The twenty-nine FAQs are designed to clarify issues as banks implement policies and procedures to identify and verify the identity of new account customers. For example, a customer is the person who opens an account, and does not include a loan applicant who is denied. If someone with a power-of-attorney opens an account on behalf of a competent individual, the principal, not the agent, is the customer. If the principal does not have legal capacity, the customer is the person holding the POA. Customers renewing a loan or CD are not "new" unless there has been a lag between closing an old account and opening a new one. While the rule requires banks to have a physical address for customers, the guidance explains that a rural mailbox number is acceptable.
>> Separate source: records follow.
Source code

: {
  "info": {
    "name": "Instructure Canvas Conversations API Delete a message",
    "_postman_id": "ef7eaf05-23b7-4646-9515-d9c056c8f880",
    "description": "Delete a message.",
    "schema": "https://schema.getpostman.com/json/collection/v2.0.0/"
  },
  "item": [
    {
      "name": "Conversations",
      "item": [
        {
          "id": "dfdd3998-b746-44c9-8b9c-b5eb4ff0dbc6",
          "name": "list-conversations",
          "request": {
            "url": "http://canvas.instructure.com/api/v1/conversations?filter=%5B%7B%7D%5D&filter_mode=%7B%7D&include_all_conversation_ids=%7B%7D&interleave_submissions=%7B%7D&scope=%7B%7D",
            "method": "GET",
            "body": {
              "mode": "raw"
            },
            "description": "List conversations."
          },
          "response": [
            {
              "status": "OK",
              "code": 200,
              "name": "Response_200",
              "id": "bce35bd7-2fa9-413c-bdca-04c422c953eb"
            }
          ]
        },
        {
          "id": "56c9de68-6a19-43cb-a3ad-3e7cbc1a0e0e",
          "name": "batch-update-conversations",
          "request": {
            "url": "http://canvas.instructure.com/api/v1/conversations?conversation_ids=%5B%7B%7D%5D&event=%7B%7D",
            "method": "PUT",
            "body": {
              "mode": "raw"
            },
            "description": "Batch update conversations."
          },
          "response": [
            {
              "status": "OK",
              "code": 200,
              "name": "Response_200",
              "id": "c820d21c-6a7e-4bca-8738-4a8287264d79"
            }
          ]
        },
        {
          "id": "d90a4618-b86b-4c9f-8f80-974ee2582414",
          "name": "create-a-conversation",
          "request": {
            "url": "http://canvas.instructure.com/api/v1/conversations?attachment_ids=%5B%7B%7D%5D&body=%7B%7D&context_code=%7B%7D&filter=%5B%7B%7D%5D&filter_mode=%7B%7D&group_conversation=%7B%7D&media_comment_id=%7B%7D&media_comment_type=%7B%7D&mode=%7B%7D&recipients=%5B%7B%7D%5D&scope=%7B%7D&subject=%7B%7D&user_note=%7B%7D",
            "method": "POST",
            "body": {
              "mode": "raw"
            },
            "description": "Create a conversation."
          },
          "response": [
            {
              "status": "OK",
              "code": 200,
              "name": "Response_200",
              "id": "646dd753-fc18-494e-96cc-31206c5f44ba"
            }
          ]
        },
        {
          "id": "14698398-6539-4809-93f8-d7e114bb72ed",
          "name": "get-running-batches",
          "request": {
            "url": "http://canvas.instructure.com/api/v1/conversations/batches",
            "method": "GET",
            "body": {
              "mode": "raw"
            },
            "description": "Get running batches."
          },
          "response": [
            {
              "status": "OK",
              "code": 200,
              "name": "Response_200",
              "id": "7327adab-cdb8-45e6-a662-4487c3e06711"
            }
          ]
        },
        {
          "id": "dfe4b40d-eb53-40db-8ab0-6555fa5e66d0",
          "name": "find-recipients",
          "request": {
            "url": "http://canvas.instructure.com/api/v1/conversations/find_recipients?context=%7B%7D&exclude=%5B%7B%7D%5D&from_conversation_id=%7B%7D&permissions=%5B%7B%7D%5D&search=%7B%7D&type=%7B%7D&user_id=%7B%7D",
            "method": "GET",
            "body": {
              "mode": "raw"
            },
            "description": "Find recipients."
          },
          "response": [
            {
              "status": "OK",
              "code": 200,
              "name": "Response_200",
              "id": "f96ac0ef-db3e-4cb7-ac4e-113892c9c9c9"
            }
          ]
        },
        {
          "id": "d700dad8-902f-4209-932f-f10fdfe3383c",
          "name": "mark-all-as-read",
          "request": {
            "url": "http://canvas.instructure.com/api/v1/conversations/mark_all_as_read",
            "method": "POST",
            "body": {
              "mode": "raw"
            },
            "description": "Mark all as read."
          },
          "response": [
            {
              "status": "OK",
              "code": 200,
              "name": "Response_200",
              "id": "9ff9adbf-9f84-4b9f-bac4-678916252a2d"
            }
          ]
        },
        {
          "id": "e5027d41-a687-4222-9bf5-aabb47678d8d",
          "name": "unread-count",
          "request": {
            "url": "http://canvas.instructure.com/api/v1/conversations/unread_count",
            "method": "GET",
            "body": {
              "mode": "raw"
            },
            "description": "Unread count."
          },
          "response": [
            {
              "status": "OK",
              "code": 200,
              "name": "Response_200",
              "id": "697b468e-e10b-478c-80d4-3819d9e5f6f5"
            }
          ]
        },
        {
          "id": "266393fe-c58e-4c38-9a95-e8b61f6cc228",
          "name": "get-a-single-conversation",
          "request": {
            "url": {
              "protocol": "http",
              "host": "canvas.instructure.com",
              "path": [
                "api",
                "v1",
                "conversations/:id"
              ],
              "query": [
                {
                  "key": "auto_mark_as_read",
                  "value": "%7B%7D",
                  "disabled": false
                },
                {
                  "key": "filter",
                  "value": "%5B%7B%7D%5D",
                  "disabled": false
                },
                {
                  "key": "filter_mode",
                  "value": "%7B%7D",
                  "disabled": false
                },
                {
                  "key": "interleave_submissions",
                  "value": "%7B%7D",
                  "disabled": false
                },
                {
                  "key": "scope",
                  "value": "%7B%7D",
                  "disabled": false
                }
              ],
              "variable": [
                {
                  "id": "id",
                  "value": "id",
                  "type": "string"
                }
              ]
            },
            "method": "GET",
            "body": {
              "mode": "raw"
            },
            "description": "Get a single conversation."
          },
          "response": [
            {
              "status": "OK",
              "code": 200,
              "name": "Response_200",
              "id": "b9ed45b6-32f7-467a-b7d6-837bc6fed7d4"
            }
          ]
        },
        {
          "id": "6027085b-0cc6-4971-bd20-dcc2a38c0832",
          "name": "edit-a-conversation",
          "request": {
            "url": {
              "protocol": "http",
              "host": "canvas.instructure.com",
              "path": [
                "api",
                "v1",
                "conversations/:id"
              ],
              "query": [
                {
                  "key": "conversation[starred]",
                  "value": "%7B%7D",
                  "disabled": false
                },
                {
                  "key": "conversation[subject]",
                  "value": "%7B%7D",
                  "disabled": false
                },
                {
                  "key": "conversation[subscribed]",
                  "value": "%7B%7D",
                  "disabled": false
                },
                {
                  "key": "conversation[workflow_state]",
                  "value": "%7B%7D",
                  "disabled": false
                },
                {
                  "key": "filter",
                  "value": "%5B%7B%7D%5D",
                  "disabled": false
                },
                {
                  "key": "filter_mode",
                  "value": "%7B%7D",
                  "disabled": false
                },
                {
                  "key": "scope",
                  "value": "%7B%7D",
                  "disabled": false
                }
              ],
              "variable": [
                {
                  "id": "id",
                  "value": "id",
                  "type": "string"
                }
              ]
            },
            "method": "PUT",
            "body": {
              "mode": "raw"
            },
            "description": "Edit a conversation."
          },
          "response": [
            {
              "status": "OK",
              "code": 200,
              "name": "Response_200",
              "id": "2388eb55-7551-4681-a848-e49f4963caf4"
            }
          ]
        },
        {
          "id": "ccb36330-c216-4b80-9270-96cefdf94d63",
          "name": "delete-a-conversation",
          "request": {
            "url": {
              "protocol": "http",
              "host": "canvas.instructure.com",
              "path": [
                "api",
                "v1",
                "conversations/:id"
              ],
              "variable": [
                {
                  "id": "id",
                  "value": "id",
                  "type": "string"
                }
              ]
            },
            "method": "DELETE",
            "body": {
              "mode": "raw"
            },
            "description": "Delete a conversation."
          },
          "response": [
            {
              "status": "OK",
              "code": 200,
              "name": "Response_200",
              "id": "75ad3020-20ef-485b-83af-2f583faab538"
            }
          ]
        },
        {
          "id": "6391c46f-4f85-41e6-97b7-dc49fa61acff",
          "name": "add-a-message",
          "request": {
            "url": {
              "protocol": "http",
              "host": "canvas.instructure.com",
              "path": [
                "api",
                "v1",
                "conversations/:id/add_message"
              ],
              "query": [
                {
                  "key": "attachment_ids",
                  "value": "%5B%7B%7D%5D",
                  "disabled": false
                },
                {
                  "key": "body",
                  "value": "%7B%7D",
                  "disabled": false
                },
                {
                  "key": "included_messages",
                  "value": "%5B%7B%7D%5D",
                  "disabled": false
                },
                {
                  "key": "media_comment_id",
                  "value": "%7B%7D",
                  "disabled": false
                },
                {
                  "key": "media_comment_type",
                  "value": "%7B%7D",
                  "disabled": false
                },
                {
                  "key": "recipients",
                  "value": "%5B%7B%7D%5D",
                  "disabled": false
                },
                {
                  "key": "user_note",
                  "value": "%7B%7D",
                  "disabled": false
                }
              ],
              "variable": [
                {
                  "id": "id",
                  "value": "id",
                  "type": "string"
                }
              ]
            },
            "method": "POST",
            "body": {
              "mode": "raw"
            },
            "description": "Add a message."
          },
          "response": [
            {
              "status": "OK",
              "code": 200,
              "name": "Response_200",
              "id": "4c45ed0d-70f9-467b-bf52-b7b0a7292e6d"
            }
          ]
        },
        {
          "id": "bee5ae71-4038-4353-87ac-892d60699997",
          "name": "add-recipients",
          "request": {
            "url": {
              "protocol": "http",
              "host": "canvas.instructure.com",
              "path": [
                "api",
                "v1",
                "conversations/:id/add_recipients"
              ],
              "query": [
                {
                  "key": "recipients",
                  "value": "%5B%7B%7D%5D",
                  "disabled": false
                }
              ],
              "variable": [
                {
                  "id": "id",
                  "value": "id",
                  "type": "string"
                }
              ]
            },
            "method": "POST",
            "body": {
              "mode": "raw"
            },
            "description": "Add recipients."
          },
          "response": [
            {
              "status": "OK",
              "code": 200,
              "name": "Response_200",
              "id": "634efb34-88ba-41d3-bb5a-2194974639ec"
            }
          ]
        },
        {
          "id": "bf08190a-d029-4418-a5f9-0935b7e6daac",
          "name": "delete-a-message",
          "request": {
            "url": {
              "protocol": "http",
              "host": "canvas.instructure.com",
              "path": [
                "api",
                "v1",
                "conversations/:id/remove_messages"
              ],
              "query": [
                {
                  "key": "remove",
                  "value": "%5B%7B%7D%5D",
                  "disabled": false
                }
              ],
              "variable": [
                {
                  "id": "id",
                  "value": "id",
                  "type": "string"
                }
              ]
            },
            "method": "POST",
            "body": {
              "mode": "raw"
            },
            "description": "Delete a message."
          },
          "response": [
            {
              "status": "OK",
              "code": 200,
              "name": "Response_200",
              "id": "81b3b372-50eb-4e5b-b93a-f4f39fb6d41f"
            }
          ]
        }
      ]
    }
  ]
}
Since verification is an important part of a CIP, banks have questioned to what extent the information provided by a customer must be verified. The guidance says not every element must be verified, but enough to ensure the bank has sufficient information to "form a reasonable belief it knows the true identify of the customer." The bank must retain information provided at the time the account was opened, so retaining only information provided later that updates a file (e.g., a change of address) will not meet the regulatory requirements.
As for checking new accountholders against terrorist lists, the guidance urges banks to adhere to OFAC requirements and restrictions, since no official terrorist list has yet been established. The regulatory agencies also stress that each bank's CIP must be risk-based, with additional steps taken to verify identify for high-risk accounts or customers and that a CIP is only one element of a bank's anti-money laundering program.